What to Do When You’re Bored With Your Job

April 24, 2016, 11:00 PM UTC
Young businesswoman sitting at desk bored
XiXinXing—Getty Images

The Leadership Insider network is an online community where the most thoughtful and influential people in business contribute answers to timely questions about careers and leadership. Today’s answer to the question: How do you avoid burnout? is written by Gloria Cordes Larson, president of Bentley University.

I consider myself pretty lucky. I have a simple, yet effective method to combat stress and prevent burnout: spending a few hours with Harry, Sally and Teak — my English Labrador retrievers. They keep me energized. Of course, my family and friends are my bedrock and help keep me grounded as well. But, countless studies show that having a dog makes you happier, less depressed, and improves cardiovascular health. I’m proof that this is true, particularly with three overactive Labs. Without my support system of two and four-legged friends and family, I don’t think I would be the upbeat, optimistic person I am in my role as a university president.

But when I’m on the job — and Harry, Sally, and Teak are at home — there’s another method I use to help avoid burnout. I believe it’s critical to commit to a lifetime of learning. Everyone needs to refresh their mind from time to time and learning new skills helps develop new talents that often lead to exciting new aspects of your career. As the leader of a university responsible for developing tomorrow’s leaders, I tell my graduating students that earning their degree is a tremendous accomplishment, but if they want to continue advancing then the learning doesn’t stop after graduation. Whether they plan to go on to obtain an advanced degree, they take online courses to learn the latest social media tools or brush up on the latest enterprise software, it’s critical to keep acquiring new skills. Keeping your skills current will energize you, stave off any potential boredom, and show your employer that you are thinking ahead. Most importantly, it keeps you prepared for future opportunities that may arise.

See also: This Is When You Know You’re Working Too Much

For example, I never thought of my law degree as only a means to practicing law. I may have started my career as a lawyer, but I also had a passion for public policy that crossed education, environment and economic development. Over time I developed strong sales skills and became an effective facilitator. I learned to ask the right questions and to manage a diverse team. Decades after my first job at a legal services program for low-income elderly people in Virginia, I now find myself leading a top business university in Massachusetts. Who would’ve predicted a career track that has included posts in the non-profit sector, government, private practice, and higher education? Staying open to lifelong learning keeps you focused and challenged – and the new challenges have consistently helped me to avoid burnout.

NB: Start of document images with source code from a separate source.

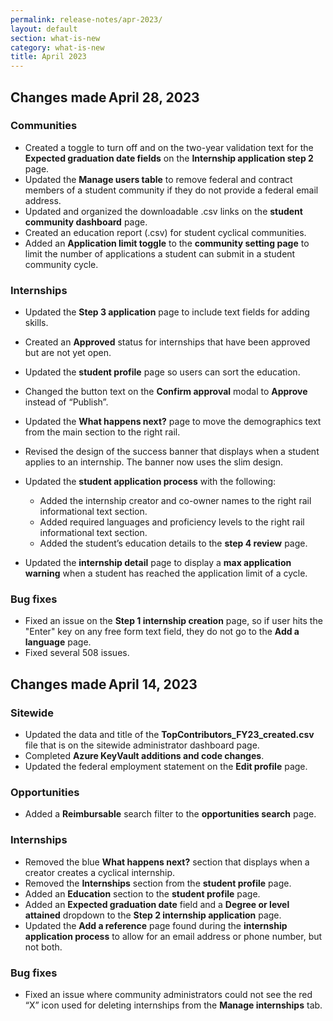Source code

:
 ```yaml
---
permalink: release-notes/apr-2023/
layout: default
section: what-is-new
category: what-is-new
title: April 2023
---
```

## Changes made April 28, 2023
### Communities

* Created a toggle to turn off and on the two-year validation text for the **Expected graduation date fields** on the **Internship application step 2** page.
* Updated the **Manage users table** to remove federal and contract members of a student community if they do not provide a federal email address.
* Updated and organized the downloadable .csv links on the **student community dashboard** page.
* Created an education report (.csv) for student cyclical communities.
* Added an **Application limit toggle** to the **community setting page** to limit the number of applications a student can submit in a student community cycle.

### Internships

* Updated the **Step 3 application** page to include text fields for adding skills.
* Created an **Approved** status for internships that have been approved but are not yet open.
* Updated the **student profile** page so users can sort the education.
* Changed the button text on the **Confirm approval** modal to **Approve** instead of “Publish”.
* Updated the **What happens next?** page to move the demographics text from the main section to the right rail.
* Revised the design of the success banner that displays when a student applies to an internship. The banner now uses the slim design.
* Updated the **student application process** with the following:
  * Added the internship creator and co-owner names to the right rail informational text section.
  * Added required languages and proficiency levels to the right rail informational text section.
  * Added the student’s education details to the **step 4 review** page.

* Updated the **internship detail** page to display a **max application warning** when a student has reached the application limit of a cycle.  

### Bug fixes

* Fixed an issue on the **Step 1 internship creation** page, so if user hits the "Enter" key on any free form text field, they do not go to the **Add a language** page.
* Fixed several 508 issues.

## Changes made April 14, 2023 
### Sitewide 

* Updated the data and title of the **TopContributors_FY23_created.csv** file that is on the sitewide administrator dashboard page.
* Completed **Azure KeyVault additions and code changes**.
* Updated the federal employment statement on the **Edit profile** page. 

### Opportunities 

* Added a **Reimbursable** search filter to the **opportunities search** page. 

### Internships 

* Removed the blue **What happens next?** section that displays when a creator creates a cyclical internship.
* Removed the **Internships** section from the **student profile** page.
* Added an **Education** section to the **student profile** page.
* Added an **Expected graduation date** field and a **Degree or level attained** dropdown to the **Step 2 internship application** page.
* Updated the **Add a reference** page found during the **internship application process** to allow for an email address or phone number, but not both. 

### Bug fixes 

* Fixed an issue where community administrators could not see the red “X” icon used for deleting internships from the **Manage internships** tab.
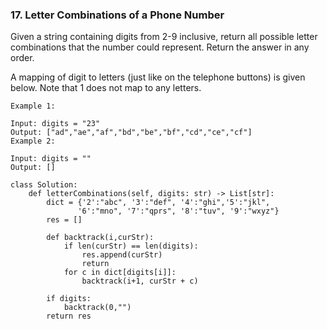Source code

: ### 17. Letter Combinations of a Phone Number
Given a string containing digits from 2-9 inclusive, return all possible letter combinations that the number could represent. Return the answer in any order.

A mapping of digit to letters (just like on the telephone buttons) is given below. Note that 1 does not map to any letters.

```
Example 1:

Input: digits = "23"
Output: ["ad","ae","af","bd","be","bf","cd","ce","cf"]
Example 2:

Input: digits = ""
Output: []
```

```
class Solution:
    def letterCombinations(self, digits: str) -> List[str]:
        dict = {'2':"abc", '3':"def", '4':"ghi",'5':"jkl",
               '6':"mno", '7':"qprs", '8':"tuv", '9':"wxyz"}
        res = []
        
        def backtrack(i,curStr):
            if len(curStr) == len(digits):
                res.append(curStr)
                return  
            for c in dict[digits[i]]:
                backtrack(i+1, curStr + c)
        
        if digits:
            backtrack(0,"")
        return res
 ```
                
            
            
        
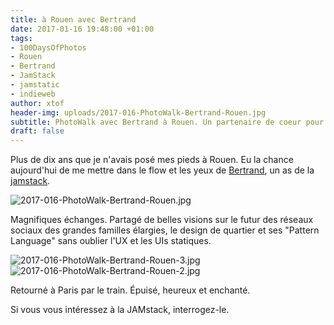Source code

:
 ```yaml
---
title: à Rouen avec Bertrand
date: 2017-01-16 19:48:00 +01:00
tags:
- 100DaysOfPhotos
- Rouen
- Bertrand
- JamStack
- jamstatic
- indieweb
author: xtof
header-img: uploads/2017-016-PhotoWalk-Bertrand-Rouen.jpg
subtitle: PhotoWalk avec Bertrand à Rouen. Un partenaire de coeur pour avancer sur la JamStack
draft: false
---
```

Plus de dix ans que je n'avais posé mes pieds à Rouen. Eu la chance aujourd'hui de me mettre dans le flow et les yeux de [Bertrand](https://bertrandkeller.info/), un as de la [jamstack](http://jamstack.org).

<!--
Mon intention était simplement de trouver de l'aide pour du _serrage de boulons_ en prod web statique et design de _workflow_ pour artistes, entrepreneurs et autres free-lances.

Le brainstorming s'est déroulé naturellement en marchant (PhotoWalk) dans l'histoire de Rouen.
-->
![2017-016-PhotoWalk-Bertrand-Rouen.jpg](/img/2017-016-PhotoWalk-Bertrand-Rouen.jpg)

Magnifiques échanges. Partagé de belles visions sur le futur des réseaux sociaux des grandes familles élargies, le design de quartier et ses "Pattern Language" sans oublier l'UX et les UIs statiques.

![2017-016-PhotoWalk-Bertrand-Rouen-3.jpg](/img/2017-016-PhotoWalk-Bertrand-Rouen-3.jpg)![2017-016-PhotoWalk-Bertrand-Rouen-2.jpg](/img/2017-016-PhotoWalk-Bertrand-Rouen-2.jpg)

Retourné à Paris par le train. Épuisé, heureux et enchanté.

Si vous vous intéressez à la JAMstack, interrogez-le. 
<!--
De mon côté, je prendrai le temps de revenir déambuler à Rouen mieux renseigné pour annoter le [photoflow](http://ducamp.me/Photoflow) et poursuivre les conversations sur l'avenir du [**PhotoWalk**](http://ducamp.me/PhotoWalk).

Désormais en confiance. Très heureux d'avoir trouvé un partenaire professionnel de cœur pour amorcer et avancer sur quelques amorçages de projets [indieweb](http://indieweb.org/).
-->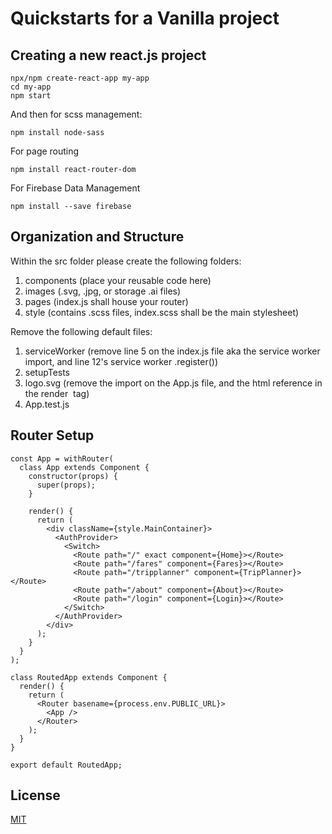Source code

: # Quickstarts for a Vanilla project

## Creating a new react.js project

```
npx/npm create-react-app my-app
cd my-app
npm start
```

And then for scss management:

```
npm install node-sass
```
For page routing
```
npm install react-router-dom
```
For Firebase Data Management
```
npm install --save firebase
```

## Organization and Structure

Within the src folder please create the following folders:

1. components (place your reusable code here)
2. images (.svg, .jpg, or storage .ai files)
3. pages (index.js shall house your router)
4. style (contains .scss files, index.scss shall be the main stylesheet)

Remove the following default files:

1. serviceWorker (remove line 5 on the index.js file aka the service worker import, and line 12's service worker .register())
2. setupTests
3. logo.svg (remove the import on the App.js file, and the html reference in the render <img> tag)
4. App.test.js

## Router Setup
```
const App = withRouter(
  class App extends Component {
    constructor(props) {
      super(props);
    }

    render() {
      return (
        <div className={style.MainContainer}>
          <AuthProvider>
            <Switch>
              <Route path="/" exact component={Home}></Route>
              <Route path="/fares" component={Fares}></Route>
              <Route path="/tripplanner" component={TripPlanner}></Route>
              <Route path="/about" component={About}></Route>
              <Route path="/login" component={Login}></Route>
            </Switch>
          </AuthProvider>
        </div>
      );
    }
  }
);

class RoutedApp extends Component {
  render() {
    return (
      <Router basename={process.env.PUBLIC_URL}>
        <App />
      </Router>
    );
  }
}

export default RoutedApp;
```

## License

[MIT](https://choosealicense.com/licenses/mit/)

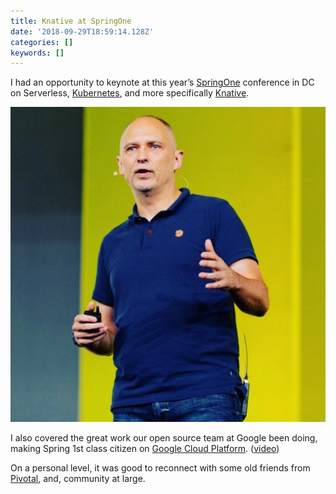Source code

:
 ```yaml
---
title: Knative at SpringOne
date: '2018-09-29T18:59:14.128Z'
categories: []
keywords: []
---
```


I had an opportunity to keynote at this year’s [SpringOne](https://springoneplatform.io/2018/speakers/mark-chmarny) conference in DC on Serverless, [Kubernetes](https://kubernetes.io/), and more specifically [Knative](https://cloud.google.com/knative/).

![](/images/1__HTnthmpGLiAzSvbMKK6LNA.jpeg)

I also covered the great work our open source team at Google been doing, making Spring 1st class citizen on [Google Cloud Platform](https://cloud.google.com/). ([video](https://www.youtube.com/watch?v=EKmp9xbKiso&list=PLAdzTan_eSPQsR_aqYBQxpYTEQZnjhTN6&index=7))

On a personal level, it was good to reconnect with some old friends from [Pivotal](https://pivotal.io/), and, community at large.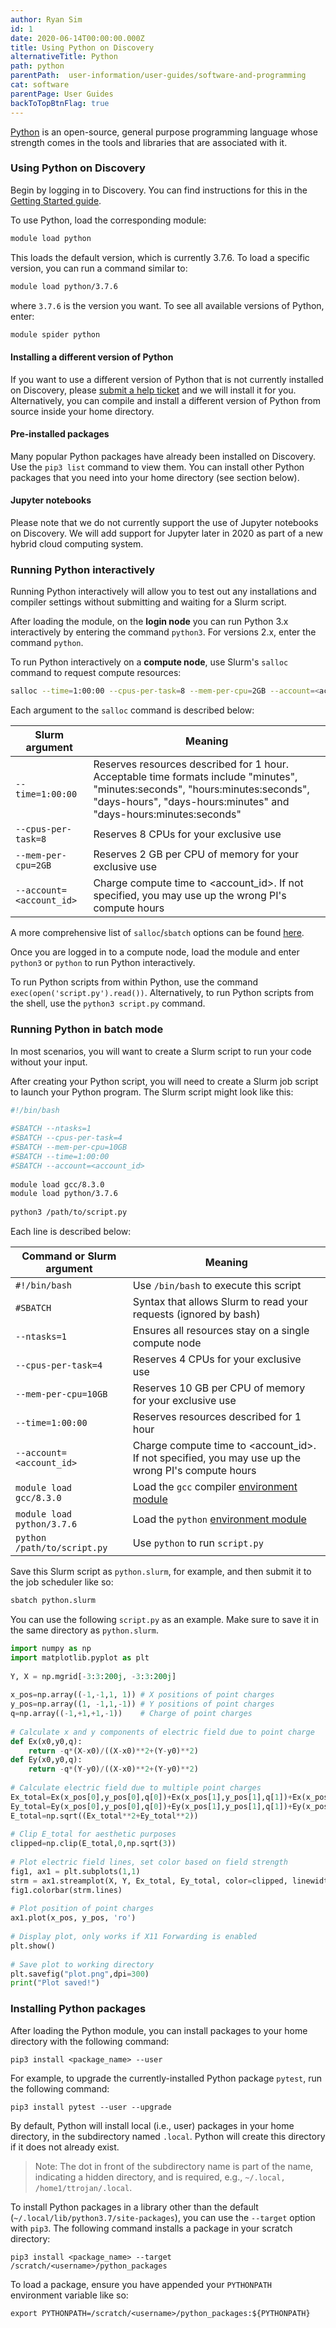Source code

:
 ```yaml
---
author: Ryan Sim
id: 1
date: 2020-06-14T00:00:00.000Z
title: Using Python on Discovery
alternativeTitle: Python
path: python
parentPath:  user-information/user-guides/software-and-programming
cat: software
parentPage: User Guides
backToTopBtnFlag: true
---
```


[Python](https://www.python.org/) is an open-source, general purpose programming language whose strength comes in the tools and libraries that are associated with it.

### Using Python on Discovery

Begin by logging in to Discovery. You can find instructions for this in the [Getting Started guide](/user-information/user-guides/high-performance-computing/discovery/getting-started).

To use Python, load the corresponding module:

```sh
module load python
```

This loads the default version, which is currently 3.7.6. To load a specific version, you can run a command similar to:

```sh
module load python/3.7.6
```

where `3.7.6` is the version you want. To see all available versions of Python, enter:

```sh
module spider python
```

#### Installing a different version of Python

If you want to use a different version of Python that is not currently installed on Discovery, please [submit a help ticket](/user-information/ticket-submission) and we will install it for you. Alternatively, you can compile and install a different version of Python from source inside your home directory.

#### Pre-installed packages

Many popular Python packages have already been installed on Discovery. Use the `pip3 list` command to view them. You can install other Python packages that you need into your home directory (see section below).

#### Jupyter notebooks

Please note that we do not currently support the use of Jupyter notebooks on Discovery. We will add support for Jupyter later in 2020 as part of a new hybrid cloud computing system.

### Running Python interactively

Running Python interactively will allow you to test out any installations and compiler settings without submitting and waiting for a Slurm script.

After loading the module, on the **login node** you can run Python 3.x interactively by entering the command `python3`. For versions 2.x, enter the command `python`.

To run Python interactively on a **compute node**, use Slurm's `salloc` command to request compute resources:

```sh
salloc --time=1:00:00 --cpus-per-task=8 --mem-per-cpu=2GB --account=<account_id>
```

Each argument to the `salloc` command is described below:

|Slurm argument|Meaning|
|----|----|
|`--time=1:00:00` | Reserves resources described for 1 hour. Acceptable time formats include "minutes", "minutes:seconds", "hours:minutes:seconds", "days-hours", "days-hours:minutes" and "days-hours:minutes:seconds"|
|`--cpus-per-task=8` | Reserves 8 CPUs for your exclusive use|
|`--mem-per-cpu=2GB` |  Reserves 2 GB per CPU of memory for your exclusive use|
|`--account=<account_id>` | Charge compute time to <account_id>. If not specified, you may use up the wrong PI's compute hours|

A more comprehensive list of `salloc`/`sbatch` options can be found [here](https://slurm.schedmd.com/sbatch.html).

Once you are logged in to a compute node, load the module and enter `python3` or `python` to run Python interactively.

To run Python scripts from within Python, use the command `exec(open('script.py').read())`. Alternatively, to run Python scripts from the shell, use the `python3 script.py` command.

### Running Python in batch mode

In most scenarios, you will want to create a Slurm script to run your code without your input.

After creating your Python script, you will need to create a Slurm job script to launch your Python program. The Slurm script might look like this:

```sh
#!/bin/bash
    
#SBATCH --ntasks=1
#SBATCH --cpus-per-task=4
#SBATCH --mem-per-cpu=10GB
#SBATCH --time=1:00:00
#SBATCH --account=<account_id>
    
module load gcc/8.3.0
module load python/3.7.6
    
python3 /path/to/script.py
```

Each line is described below:

|Command or Slurm argument|Meaning|
|----|----|
|`#!/bin/bash`|Use `/bin/bash` to execute this script |
|`#SBATCH`| Syntax that allows Slurm to read your requests (ignored by bash)|
|`--ntasks=1` |  Ensures all resources stay on a single compute node|
|`--cpus-per-task=4` | Reserves 4 CPUs for your exclusive use|
|`--mem-per-cpu=10GB` |  Reserves 10 GB per CPU of memory for your exclusive use|
|`--time=1:00:00` | Reserves resources described for 1 hour|
|`--account=<account_id>` | Charge compute time to <account_id>. If not specified, you may use up the wrong PI's compute hours|
|`module load gcc/8.3.0` | Load the `gcc` compiler [environment module](/user-information/user-guides/high-performance-computing/discovery/lmod)|
|`module load python/3.7.6` | Load the `python` [environment module](/user-information/user-guides/high-performance-computing/discovery/lmod)|
|`python /path/to/script.py` | Use `python` to run `script.py`|

Save this Slurm script as `python.slurm`, for example, and then submit it to the job scheduler like so:

```sh
sbatch python.slurm
```

You can use the following `script.py` as an example. Make sure to save it in the same directory as `python.slurm`.

```python
import numpy as np
import matplotlib.pyplot as plt
  
Y, X = np.mgrid[-3:3:200j, -3:3:200j]
  
x_pos=np.array((-1,-1,1, 1)) # X positions of point charges
y_pos=np.array((1, -1,1,-1)) # Y positions of point charges
q=np.array((-1,+1,+1,-1))    # Charge of point charges
  
# Calculate x and y components of electric field due to point charge
def Ex(x0,y0,q):
    return -q*(X-x0)/((X-x0)**2+(Y-y0)**2)
def Ey(x0,y0,q):
    return -q*(Y-y0)/((X-x0)**2+(Y-y0)**2)
  
# Calculate electric field due to multiple point charges
Ex_total=Ex(x_pos[0],y_pos[0],q[0])+Ex(x_pos[1],y_pos[1],q[1])+Ex(x_pos[2],y_pos[2],q[2])+Ex(x_pos[3],y_pos[3],q[3])
Ey_total=Ey(x_pos[0],y_pos[0],q[0])+Ey(x_pos[1],y_pos[1],q[1])+Ey(x_pos[2],y_pos[2],q[2])+Ey(x_pos[3],y_pos[3],q[3])
E_total=np.sqrt((Ex_total**2+Ey_total**2))
  
# Clip E_total for aesthetic purposes
clipped=np.clip(E_total,0,np.sqrt(3))
  
# Plot electric field lines, set color based on field strength
fig1, ax1 = plt.subplots(1,1)
strm = ax1.streamplot(X, Y, Ex_total, Ey_total, color=clipped, linewidth=2, density=1,cmap='PiYG')
fig1.colorbar(strm.lines)
  
# Plot position of point charges
ax1.plot(x_pos, y_pos, 'ro')
  
# Display plot, only works if X11 Forwarding is enabled
plt.show()
  
# Save plot to working directory
plt.savefig("plot.png",dpi=300)
print("Plot saved!")
```

### Installing Python packages

After loading the Python module, you can install packages to your home directory with the following command:

    pip3 install <package_name> --user

For example, to upgrade the currently-installed Python package `pytest`, run the following command:

    pip3 install pytest --user --upgrade

By default, Python will install local (i.e., user) packages in your home directory, in the subdirectory named `.local`. Python will create this directory if it does not already exist.

> Note: The dot in front of the subdirectory name is part of the name, indicating a hidden directory, and is required, e.g., `~/.local, /home1/ttrojan/.local`.

To install Python packages in a library other than the default (`~/.local/lib/python3.7/site-packages`), you can use the `--target` option with `pip3`. The following command installs a package in your scratch directory:

    pip3 install <package_name> --target /scratch/<username>/python_packages

To load a package, ensure you have appended your `PYTHONPATH` environment variable like so:

    export PYTHONPATH=/scratch/<username>/python_packages:${PYTHONPATH}
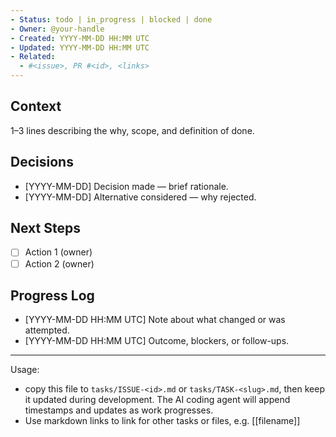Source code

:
 ```yaml
---
- Status: todo | in_progress | blocked | done
- Owner: @your-handle
- Created: YYYY-MM-DD HH:MM UTC
- Updated: YYYY-MM-DD HH:MM UTC
- Related:
  - #<issue>, PR #<id>, <links>
---
```


## Context
1–3 lines describing the why, scope, and definition of done.

## Decisions
- [YYYY-MM-DD] Decision made — brief rationale.
- [YYYY-MM-DD] Alternative considered — why rejected.

## Next Steps
- [ ] Action 1 (owner)
- [ ] Action 2 (owner)

## Progress Log
- [YYYY-MM-DD HH:MM UTC] Note about what changed or was attempted.
- [YYYY-MM-DD HH:MM UTC] Outcome, blockers, or follow-ups.

---
Usage:
- copy this file to `tasks/ISSUE-<id>.md` or `tasks/TASK-<slug>.md`, then keep it updated during development. The AI coding agent will append timestamps and updates as work progresses.
- Use markdown links to link for other tasks or files, e.g. [[filename]]
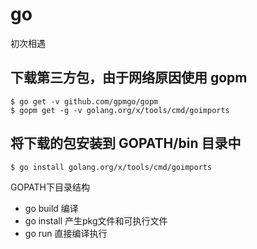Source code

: # go
初次相遇

## 下载第三方包，由于网络原因使用 gopm

```
$ go get -v github.com/gpmgo/gopm
$ gopm get -g -v golang.org/x/tools/cmd/goimports
```


## 将下载的包安装到 GOPATH/bin 目录中

```
$ go install golang.org/x/tools/cmd/goimports
```

GOPATH下目录结构

* go build 编译
* go install 产生pkg文件和可执行文件
* go run 直接编译执行
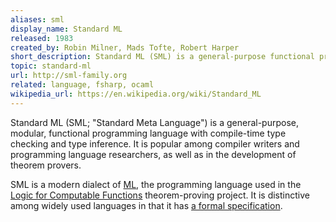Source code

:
 ```yaml
---
aliases: sml
display_name: Standard ML
released: 1983
created_by: Robin Milner, Mads Tofte, Robert Harper
short_description: Standard ML (SML) is a general-purpose functional programming language with compile-time type checking and type inference.
topic: standard-ml
url: http://sml-family.org
related: language, fsharp, ocaml
wikipedia_url: https://en.wikipedia.org/wiki/Standard_ML
---
```

Standard ML (SML; "Standard Meta Language") is a general-purpose, modular, functional programming language with compile-time type checking and type inference. It is popular among compiler writers and programming language researchers, as well as in the development of theorem provers.

SML is a modern dialect of [ML](https://en.wikipedia.org/wiki/ML_(programming_language)), the programming language used in the [Logic for Computable Functions](https://en.wikipedia.org/wiki/Logic_for_Computable_Functions) theorem-proving project. It is distinctive among widely used languages in that it has [a formal specification](https://github.com/SMLFamily/The-Definition-of-Standard-ML-Revised).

For millennials in the workplace, it is in their DNA. Today these young adults make up the largest percentage of the U.S. workforce, outnumbering gen X and baby boomers. According to the global 2016 Deloitte Millennial Survey, one in four millennials would quit his or her current job to join a new organization or try something different if given the option. By the end of 2020, two out of every three respondents report that they hope to have a new job and only 16% see themselves remaining in their current position in the next decade. Clearly they understand the value of lifelong learning – and are wisely staying ahead of market needs so their value to employers continues to increase.

My advice to avoid burnout: Commit to lifelong learning and you will feel relevant, engaged, and vital for a very long time.